* [EXTRACTED ENTRIES]:
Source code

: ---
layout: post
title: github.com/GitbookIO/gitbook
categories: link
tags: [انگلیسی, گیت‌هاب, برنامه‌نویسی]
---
==
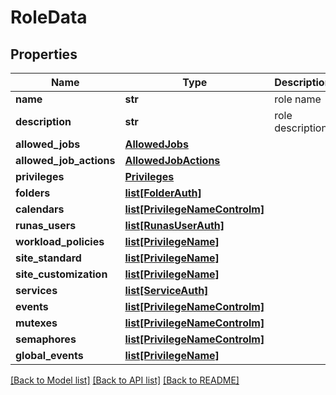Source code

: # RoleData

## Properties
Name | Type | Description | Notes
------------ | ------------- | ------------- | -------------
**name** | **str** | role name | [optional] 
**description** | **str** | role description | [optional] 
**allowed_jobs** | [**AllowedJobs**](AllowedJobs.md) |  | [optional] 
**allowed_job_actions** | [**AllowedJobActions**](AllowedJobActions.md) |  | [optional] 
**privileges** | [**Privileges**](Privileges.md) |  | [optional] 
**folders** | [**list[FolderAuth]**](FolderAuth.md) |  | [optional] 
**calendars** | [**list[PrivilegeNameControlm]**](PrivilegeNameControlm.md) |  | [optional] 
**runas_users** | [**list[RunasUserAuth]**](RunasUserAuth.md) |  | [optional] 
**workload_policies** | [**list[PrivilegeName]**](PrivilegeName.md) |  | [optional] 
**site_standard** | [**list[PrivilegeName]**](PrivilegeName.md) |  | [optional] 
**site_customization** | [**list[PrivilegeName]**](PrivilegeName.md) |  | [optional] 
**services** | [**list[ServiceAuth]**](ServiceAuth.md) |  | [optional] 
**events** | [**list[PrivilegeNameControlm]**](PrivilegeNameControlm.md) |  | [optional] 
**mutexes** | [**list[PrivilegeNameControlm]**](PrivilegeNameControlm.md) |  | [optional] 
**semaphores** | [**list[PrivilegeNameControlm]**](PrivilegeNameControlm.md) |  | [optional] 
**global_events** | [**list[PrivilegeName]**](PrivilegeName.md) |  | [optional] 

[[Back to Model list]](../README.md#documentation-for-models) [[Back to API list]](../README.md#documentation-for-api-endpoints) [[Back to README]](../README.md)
==
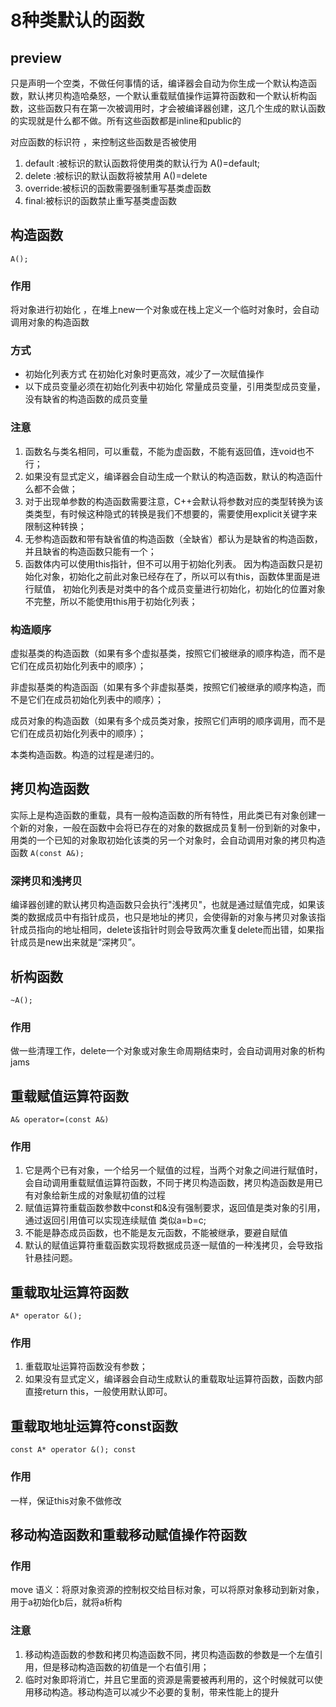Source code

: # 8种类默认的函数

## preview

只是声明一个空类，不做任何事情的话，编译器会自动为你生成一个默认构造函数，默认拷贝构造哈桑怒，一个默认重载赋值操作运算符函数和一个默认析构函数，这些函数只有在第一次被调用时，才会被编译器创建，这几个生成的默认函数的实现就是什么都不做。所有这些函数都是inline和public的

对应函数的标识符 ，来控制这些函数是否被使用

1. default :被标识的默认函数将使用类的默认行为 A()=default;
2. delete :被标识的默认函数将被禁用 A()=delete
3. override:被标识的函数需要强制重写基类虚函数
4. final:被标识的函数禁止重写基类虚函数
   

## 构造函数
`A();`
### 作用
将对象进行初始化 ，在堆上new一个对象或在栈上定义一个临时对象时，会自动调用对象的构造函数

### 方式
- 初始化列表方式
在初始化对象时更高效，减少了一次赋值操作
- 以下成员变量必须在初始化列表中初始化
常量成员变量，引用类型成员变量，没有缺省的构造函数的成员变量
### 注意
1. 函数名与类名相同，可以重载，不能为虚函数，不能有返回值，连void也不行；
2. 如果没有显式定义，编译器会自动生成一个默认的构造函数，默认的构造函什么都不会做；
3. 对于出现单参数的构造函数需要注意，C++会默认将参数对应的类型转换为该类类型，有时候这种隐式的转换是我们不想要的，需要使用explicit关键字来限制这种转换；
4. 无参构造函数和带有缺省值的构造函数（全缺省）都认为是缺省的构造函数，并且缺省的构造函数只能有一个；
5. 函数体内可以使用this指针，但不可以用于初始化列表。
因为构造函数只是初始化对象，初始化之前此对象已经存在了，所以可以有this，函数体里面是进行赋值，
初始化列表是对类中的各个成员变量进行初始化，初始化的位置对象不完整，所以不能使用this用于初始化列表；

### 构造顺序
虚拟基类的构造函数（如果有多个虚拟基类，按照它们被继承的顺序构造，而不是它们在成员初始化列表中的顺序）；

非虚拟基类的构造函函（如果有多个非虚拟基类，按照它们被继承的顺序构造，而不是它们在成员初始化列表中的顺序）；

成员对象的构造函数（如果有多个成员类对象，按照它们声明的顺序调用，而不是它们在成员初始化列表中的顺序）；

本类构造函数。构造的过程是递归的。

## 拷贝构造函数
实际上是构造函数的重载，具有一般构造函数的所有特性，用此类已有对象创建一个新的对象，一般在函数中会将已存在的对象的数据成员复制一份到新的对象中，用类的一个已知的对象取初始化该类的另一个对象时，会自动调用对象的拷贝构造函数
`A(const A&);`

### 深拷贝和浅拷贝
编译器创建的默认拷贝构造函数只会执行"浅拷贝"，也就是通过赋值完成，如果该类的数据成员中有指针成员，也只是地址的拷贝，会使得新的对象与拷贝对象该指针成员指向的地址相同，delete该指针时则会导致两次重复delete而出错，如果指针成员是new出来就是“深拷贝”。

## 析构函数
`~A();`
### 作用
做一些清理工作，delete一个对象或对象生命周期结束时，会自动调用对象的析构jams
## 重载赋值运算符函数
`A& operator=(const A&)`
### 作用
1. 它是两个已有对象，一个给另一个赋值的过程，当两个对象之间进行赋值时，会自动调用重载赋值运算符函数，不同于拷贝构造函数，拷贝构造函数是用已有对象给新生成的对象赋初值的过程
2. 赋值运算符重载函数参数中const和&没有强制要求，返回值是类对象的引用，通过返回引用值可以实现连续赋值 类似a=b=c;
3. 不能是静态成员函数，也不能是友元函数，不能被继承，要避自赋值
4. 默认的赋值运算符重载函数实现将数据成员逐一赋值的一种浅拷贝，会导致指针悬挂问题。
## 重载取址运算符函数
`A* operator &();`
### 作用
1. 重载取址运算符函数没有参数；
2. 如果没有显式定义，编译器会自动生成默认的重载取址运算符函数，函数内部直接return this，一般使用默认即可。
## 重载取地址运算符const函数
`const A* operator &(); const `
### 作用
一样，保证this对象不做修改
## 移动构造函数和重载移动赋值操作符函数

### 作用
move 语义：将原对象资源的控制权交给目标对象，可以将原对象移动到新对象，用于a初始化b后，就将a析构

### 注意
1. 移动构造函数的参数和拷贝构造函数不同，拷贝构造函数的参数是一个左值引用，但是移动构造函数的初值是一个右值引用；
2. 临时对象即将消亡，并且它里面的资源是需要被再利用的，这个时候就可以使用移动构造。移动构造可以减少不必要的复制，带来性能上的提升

* [TASK GOAL]:
The job here is to find each line above with the word "如果没有显式定义" and copy it.

* [EXERCISE RESULT]:
2. 如果没有显式定义，编译器会自动生成一个默认的构造函数，默认的构造函什么都不会做；
2. 如果没有显式定义，编译器会自动生成默认的重载取址运算符函数，函数内部直接return this，一般使用默认即可。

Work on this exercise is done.